• Activity: Having located "Alternatively, add the" in the records below, repeat exactly the line it is on and all subsequent lines, ending with the last.

----- Available records -----

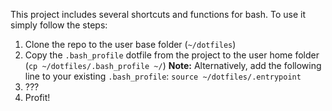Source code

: This project includes several shortcuts and functions for bash. To use it simply follow the steps:
1. Clone the repo to the user base folder (`~/dotfiles`)
2. Copy the `.bash_profile` dotfile from the project to the user home folder (`cp ~/dotfiles/.bash_profile ~/`)
   **Note:** Alternatively, add the following line to your existing `.bash_profile`: `source ~/dotfiles/.entrypoint`
3. ???
4. Profit!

-----

• Written solution:
   **Note:** Alternatively, add the following line to your existing `.bash_profile`: `source ~/dotfiles/.entrypoint`
3. ???
4. Profit!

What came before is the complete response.